◆ ACTIVITY
Look through the records, and whenever a line includes the word "fpsource", copy it.

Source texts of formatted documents
┏━━
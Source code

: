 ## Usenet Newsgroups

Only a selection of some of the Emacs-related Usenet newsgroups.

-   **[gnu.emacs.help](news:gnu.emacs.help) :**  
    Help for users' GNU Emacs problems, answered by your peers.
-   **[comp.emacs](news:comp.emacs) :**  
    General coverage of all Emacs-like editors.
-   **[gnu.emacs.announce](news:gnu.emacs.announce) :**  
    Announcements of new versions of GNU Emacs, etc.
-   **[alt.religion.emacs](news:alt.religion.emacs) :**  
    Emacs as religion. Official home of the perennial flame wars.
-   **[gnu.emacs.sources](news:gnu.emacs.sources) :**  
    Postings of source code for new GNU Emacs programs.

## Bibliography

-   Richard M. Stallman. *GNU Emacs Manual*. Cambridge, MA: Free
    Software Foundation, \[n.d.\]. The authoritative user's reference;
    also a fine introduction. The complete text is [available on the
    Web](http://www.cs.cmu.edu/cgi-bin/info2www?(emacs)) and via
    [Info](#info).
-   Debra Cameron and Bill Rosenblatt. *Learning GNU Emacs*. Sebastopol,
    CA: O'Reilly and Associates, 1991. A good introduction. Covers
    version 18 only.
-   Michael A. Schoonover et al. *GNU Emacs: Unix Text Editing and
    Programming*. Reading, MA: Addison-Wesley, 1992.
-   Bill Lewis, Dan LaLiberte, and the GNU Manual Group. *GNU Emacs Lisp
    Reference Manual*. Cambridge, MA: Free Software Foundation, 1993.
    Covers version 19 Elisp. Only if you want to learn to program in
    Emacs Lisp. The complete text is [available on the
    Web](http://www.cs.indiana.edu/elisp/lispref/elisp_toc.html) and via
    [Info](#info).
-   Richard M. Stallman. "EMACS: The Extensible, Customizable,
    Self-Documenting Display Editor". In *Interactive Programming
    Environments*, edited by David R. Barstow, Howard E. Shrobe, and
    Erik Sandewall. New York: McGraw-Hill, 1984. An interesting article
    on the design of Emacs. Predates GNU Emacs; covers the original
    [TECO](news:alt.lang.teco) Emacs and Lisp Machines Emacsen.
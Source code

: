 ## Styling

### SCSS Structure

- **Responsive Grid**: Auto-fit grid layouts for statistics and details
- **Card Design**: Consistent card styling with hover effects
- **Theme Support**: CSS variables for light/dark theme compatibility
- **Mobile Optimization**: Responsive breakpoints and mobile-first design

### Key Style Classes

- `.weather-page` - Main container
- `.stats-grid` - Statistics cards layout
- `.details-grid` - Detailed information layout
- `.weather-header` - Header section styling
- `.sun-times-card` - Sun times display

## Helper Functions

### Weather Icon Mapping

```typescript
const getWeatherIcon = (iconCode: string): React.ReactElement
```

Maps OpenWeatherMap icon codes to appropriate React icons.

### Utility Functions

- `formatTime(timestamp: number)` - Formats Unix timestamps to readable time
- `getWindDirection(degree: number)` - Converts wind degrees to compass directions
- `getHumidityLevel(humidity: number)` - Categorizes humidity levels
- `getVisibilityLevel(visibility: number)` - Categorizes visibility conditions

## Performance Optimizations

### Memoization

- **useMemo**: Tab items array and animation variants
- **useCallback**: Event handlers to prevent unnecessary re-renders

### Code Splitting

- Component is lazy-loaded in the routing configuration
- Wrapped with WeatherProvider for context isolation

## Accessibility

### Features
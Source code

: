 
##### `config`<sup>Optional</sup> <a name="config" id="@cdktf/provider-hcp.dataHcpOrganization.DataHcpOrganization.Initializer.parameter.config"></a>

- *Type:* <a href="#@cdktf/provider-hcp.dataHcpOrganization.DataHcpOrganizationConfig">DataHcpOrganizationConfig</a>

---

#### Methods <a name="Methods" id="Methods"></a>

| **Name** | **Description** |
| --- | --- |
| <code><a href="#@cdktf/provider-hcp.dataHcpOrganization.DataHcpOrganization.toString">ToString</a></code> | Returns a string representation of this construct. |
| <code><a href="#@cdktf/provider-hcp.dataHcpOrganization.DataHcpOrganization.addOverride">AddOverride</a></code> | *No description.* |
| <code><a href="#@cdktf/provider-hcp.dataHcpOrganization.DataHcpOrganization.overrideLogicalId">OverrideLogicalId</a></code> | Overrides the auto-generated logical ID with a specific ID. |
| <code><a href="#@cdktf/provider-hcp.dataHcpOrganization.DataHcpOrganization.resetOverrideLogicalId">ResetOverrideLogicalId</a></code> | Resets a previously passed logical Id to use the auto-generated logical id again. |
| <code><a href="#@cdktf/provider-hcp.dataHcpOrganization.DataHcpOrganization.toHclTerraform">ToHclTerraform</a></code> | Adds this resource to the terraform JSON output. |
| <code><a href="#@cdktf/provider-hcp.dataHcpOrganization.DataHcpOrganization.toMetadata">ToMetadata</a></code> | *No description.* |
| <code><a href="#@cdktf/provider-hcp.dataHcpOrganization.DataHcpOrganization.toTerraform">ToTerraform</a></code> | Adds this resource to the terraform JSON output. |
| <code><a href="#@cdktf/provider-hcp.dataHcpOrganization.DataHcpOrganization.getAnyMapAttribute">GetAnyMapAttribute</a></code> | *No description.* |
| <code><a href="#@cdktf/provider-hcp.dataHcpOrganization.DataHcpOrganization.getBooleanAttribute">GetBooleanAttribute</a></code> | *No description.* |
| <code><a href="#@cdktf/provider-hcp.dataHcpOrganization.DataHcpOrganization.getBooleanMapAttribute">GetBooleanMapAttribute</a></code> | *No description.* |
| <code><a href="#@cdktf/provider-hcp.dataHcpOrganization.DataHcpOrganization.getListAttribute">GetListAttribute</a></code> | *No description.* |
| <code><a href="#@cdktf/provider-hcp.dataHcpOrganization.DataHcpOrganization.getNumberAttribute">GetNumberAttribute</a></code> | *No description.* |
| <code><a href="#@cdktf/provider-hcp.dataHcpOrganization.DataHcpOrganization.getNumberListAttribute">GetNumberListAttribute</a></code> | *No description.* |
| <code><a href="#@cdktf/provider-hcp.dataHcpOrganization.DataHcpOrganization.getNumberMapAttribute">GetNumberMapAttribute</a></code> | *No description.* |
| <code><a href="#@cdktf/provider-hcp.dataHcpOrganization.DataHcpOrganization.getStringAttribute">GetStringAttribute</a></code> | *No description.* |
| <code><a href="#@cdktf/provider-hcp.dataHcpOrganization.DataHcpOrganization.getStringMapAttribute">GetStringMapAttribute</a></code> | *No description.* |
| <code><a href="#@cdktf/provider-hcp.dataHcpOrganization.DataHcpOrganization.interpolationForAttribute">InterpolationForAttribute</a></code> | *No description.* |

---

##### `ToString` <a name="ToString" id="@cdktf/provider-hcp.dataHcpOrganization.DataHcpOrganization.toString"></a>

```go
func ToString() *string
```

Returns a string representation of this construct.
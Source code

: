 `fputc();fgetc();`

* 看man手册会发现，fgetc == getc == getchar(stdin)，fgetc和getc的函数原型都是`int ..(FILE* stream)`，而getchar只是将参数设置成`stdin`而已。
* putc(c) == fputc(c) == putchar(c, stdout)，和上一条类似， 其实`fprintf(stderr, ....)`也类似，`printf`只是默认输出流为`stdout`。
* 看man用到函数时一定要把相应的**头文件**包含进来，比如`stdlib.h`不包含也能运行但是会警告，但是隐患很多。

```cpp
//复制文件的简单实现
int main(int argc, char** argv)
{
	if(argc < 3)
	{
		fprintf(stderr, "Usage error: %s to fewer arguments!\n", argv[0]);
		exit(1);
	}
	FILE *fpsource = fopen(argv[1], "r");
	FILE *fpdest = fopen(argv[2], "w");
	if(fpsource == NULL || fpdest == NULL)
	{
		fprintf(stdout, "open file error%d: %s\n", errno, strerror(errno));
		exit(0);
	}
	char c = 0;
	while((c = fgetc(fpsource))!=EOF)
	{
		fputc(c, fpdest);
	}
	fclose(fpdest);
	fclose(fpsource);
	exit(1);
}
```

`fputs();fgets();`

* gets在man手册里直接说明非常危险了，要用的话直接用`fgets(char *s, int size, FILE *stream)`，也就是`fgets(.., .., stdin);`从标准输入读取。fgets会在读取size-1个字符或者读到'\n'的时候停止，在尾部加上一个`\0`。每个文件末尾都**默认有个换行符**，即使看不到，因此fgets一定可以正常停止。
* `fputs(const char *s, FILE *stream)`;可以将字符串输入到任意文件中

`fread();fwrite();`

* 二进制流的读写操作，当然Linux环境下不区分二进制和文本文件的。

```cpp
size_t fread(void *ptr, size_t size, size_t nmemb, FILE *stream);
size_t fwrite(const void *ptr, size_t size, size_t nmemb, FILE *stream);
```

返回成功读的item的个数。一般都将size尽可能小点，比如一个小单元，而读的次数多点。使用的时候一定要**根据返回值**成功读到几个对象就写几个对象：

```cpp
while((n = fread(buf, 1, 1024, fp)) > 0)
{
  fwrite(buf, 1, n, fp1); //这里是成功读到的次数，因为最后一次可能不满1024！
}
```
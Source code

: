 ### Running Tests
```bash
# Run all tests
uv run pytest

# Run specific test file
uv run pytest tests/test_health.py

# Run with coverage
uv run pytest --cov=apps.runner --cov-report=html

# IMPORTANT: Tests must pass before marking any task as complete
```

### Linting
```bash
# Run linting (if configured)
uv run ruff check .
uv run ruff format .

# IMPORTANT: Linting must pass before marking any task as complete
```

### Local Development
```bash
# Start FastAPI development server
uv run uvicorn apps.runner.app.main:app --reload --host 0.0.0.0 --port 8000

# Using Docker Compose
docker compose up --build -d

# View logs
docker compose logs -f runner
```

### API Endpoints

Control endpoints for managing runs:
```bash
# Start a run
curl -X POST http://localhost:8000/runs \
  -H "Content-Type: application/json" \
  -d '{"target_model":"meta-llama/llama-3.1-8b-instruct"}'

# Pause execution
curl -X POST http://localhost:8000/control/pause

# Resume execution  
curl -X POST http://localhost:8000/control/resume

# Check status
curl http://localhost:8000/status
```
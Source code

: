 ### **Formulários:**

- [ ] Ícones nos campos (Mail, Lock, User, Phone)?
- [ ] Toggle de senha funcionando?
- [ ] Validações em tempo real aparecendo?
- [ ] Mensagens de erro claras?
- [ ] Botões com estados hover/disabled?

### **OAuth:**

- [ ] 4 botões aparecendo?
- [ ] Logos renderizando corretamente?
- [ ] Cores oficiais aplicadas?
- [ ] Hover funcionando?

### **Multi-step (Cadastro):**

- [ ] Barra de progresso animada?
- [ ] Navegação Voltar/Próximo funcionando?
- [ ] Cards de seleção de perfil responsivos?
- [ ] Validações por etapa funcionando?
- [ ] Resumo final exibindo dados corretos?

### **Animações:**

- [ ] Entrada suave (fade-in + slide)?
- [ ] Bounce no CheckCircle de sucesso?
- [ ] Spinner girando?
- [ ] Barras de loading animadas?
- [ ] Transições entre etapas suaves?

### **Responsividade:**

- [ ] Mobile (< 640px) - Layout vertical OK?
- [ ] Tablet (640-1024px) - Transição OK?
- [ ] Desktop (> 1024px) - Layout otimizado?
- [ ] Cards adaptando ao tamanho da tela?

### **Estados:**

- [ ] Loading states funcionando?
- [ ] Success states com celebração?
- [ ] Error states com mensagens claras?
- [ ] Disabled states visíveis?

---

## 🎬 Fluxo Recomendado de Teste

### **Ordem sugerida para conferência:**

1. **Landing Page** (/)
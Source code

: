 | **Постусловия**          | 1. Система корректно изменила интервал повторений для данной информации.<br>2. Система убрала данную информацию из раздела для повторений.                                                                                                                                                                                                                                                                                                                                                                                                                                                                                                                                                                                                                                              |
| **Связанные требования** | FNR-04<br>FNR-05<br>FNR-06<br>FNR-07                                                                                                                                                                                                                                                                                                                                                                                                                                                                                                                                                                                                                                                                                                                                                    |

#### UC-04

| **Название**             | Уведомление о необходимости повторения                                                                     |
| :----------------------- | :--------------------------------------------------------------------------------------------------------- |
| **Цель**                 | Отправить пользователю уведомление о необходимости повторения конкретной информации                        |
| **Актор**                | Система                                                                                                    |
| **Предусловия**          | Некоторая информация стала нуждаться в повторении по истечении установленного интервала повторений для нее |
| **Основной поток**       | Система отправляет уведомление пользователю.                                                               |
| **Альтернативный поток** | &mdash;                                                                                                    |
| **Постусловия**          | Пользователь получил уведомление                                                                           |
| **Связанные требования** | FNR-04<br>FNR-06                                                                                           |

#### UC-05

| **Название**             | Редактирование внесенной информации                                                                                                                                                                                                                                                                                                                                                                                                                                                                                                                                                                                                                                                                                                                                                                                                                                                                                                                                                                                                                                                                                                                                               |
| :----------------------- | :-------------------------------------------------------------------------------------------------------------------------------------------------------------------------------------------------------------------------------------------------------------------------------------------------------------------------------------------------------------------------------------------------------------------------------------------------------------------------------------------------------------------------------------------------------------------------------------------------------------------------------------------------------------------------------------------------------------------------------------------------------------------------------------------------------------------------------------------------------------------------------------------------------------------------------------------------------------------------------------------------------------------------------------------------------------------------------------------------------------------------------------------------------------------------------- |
┗━━
◆ WRITTEN RESPONSE
	FILE *fpsource = fopen(argv[1], "r");
	if(fpsource == NULL || fpdest == NULL)
	while((c = fgetc(fpsource))!=EOF)
	fclose(fpsource);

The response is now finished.